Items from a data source
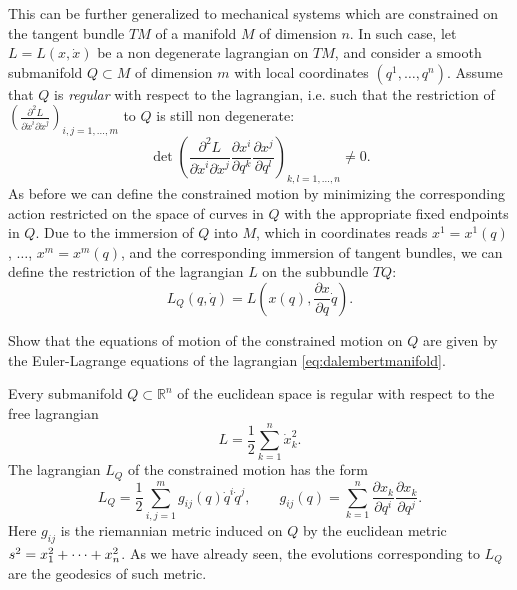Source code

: \documentclass[english,fontsize=11pt,paper=a5,oneside]{scrbook}
\newcommand{\R}{\mathbb{R}}
\let\d\relax
\DeclareMathOperator{\d}{d}
\theoremstyle{definition}
\newenvironment{example}
  {\pushQED{\qed}\renewcommand{\qedsymbol}{$\lozenge$}\examplex}
  {\popQED\endexamplex}
\newenvironment{exercise}
  {\pushQED{\qed}\renewcommand{\qedsymbol}{$\maltese$}\exercisex}
  {\popQED\endexercisex}
\begin{document}
This can be further generalized to mechanical systems which are constrained on the tangent bundle $TM$ of a manifold $M$ of dimension $n$.
In such case, let  $L=L(x,\dot x)$ be a non degenerate lagrangian on $TM$, and consider a smooth submanifold $Q\subset M$ of dimension $m$ with local coordinates $(q^1,\ldots,q^n)$.
Assume that $Q$ is \emph{regular} with respect to the lagrangian, i.e. such that the restriction of $\left(\frac{\partial^2 L}{\partial \dot x^i \partial\dot x^j}\right)_{i,j=1,\ldots,m}$ to $Q$ is still non degenerate:
\begin{equation}
    \det\left(\frac{\partial^2 L}{\partial \dot x^i \partial\dot x^j}\frac{\partial x^i}{\partial q^k}\frac{\partial x^j}{\partial q^l}\right)_{k,l=1,\ldots,n} \neq 0.
\end{equation}
As before we can define the constrained motion by minimizing the corresponding action restricted on the space of curves in $Q$ with the appropriate fixed endpoints in $Q$. Due to the immersion of $Q$ into $M$, which in coordinates reads $x^1 = x^1(q)$, $\ldots$, $x^m=x^m(q)$, and the corresponding immersion of tangent bundles, we can define the restriction of the lagrangian $L$ on the subbundle $TQ$:
\begin{equation}\label{eq:dalembertmanifold}
    L_Q(q,\dot q) = L\left(x(q), \frac{\partial x}{\partial q}\dot q\right).
\end{equation}

\begin{exercise}
    Show that the equations of motion of the constrained motion on $Q$ are given by the Euler-Lagrange equations of the lagrangian \eqref{eq:dalembertmanifold}.
\end{exercise}

\begin{example}
    Every submanifold $Q\subset \R^n$ of the euclidean space is regular with respect to the free lagrangian
    \begin{equation}
        L = \frac12 \sum_{k=1}^n \dot x^2_k.
    \end{equation}
    The lagrangian $L_Q$ of the constrained motion has the form
    \begin{equation}
        L_Q = \frac12 \sum_{i,j=1}^m g_{ij}(q)\dot q^i\dot q^j, \qquad g_{ij}(q) = \sum_{k=1}^n \frac{\partial x_k}{\partial q^i}\frac{\partial x_k}{\partial q^j}.
    \end{equation}
    Here $g_{ij}$ is the riemannian metric induced on $Q$ by the euclidean metric $\d s^2 = \d x_1^2 + \cdots + \d x_n^2$.
    As we have already seen, the evolutions corresponding to $L_Q$ are the geodesics of such metric.
\end{example}
\end{document}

**Assignment**
Copy out every entry above, character for character, excluding pictures.

**Task output**
Source code

: \documentclass[english,fontsize=11pt,paper=a5,oneside]{scrbook}
\newcommand{\R}{\mathbb{R}}
\let\d\relax
\DeclareMathOperator{\d}{d}
\theoremstyle{definition}
\newenvironment{example}
  {\pushQED{\qed}\renewcommand{\qedsymbol}{$\lozenge$}\examplex}
  {\popQED\endexamplex}
\newenvironment{exercise}
  {\pushQED{\qed}\renewcommand{\qedsymbol}{$\maltese$}\exercisex}
  {\popQED\endexercisex}
\begin{document}
This can be further generalized to mechanical systems which are constrained on the tangent bundle $TM$ of a manifold $M$ of dimension $n$.
In such case, let  $L=L(x,\dot x)$ be a non degenerate lagrangian on $TM$, and consider a smooth submanifold $Q\subset M$ of dimension $m$ with local coordinates $(q^1,\ldots,q^n)$.
Assume that $Q$ is \emph{regular} with respect to the lagrangian, i.e. such that the restriction of $\left(\frac{\partial^2 L}{\partial \dot x^i \partial\dot x^j}\right)_{i,j=1,\ldots,m}$ to $Q$ is still non degenerate:
\begin{equation}
    \det\left(\frac{\partial^2 L}{\partial \dot x^i \partial\dot x^j}\frac{\partial x^i}{\partial q^k}\frac{\partial x^j}{\partial q^l}\right)_{k,l=1,\ldots,n} \neq 0.
\end{equation}
As before we can define the constrained motion by minimizing the corresponding action restricted on the space of curves in $Q$ with the appropriate fixed endpoints in $Q$. Due to the immersion of $Q$ into $M$, which in coordinates reads $x^1 = x^1(q)$, $\ldots$, $x^m=x^m(q)$, and the corresponding immersion of tangent bundles, we can define the restriction of the lagrangian $L$ on the subbundle $TQ$:
\begin{equation}\label{eq:dalembertmanifold}
    L_Q(q,\dot q) = L\left(x(q), \frac{\partial x}{\partial q}\dot q\right).
\end{equation}

\begin{exercise}
    Show that the equations of motion of the constrained motion on $Q$ are given by the Euler-Lagrange equations of the lagrangian \eqref{eq:dalembertmanifold}.
\end{exercise}

\begin{example}
    Every submanifold $Q\subset \R^n$ of the euclidean space is regular with respect to the free lagrangian
    \begin{equation}
        L = \frac12 \sum_{k=1}^n \dot x^2_k.
    \end{equation}
    The lagrangian $L_Q$ of the constrained motion has the form
    \begin{equation}
        L_Q = \frac12 \sum_{i,j=1}^m g_{ij}(q)\dot q^i\dot q^j, \qquad g_{ij}(q) = \sum_{k=1}^n \frac{\partial x_k}{\partial q^i}\frac{\partial x_k}{\partial q^j}.
    \end{equation}
    Here $g_{ij}$ is the riemannian metric induced on $Q$ by the euclidean metric $\d s^2 = \d x_1^2 + \cdots + \d x_n^2$.
    As we have already seen, the evolutions corresponding to $L_Q$ are the geodesics of such metric.
\end{example}
\end{document}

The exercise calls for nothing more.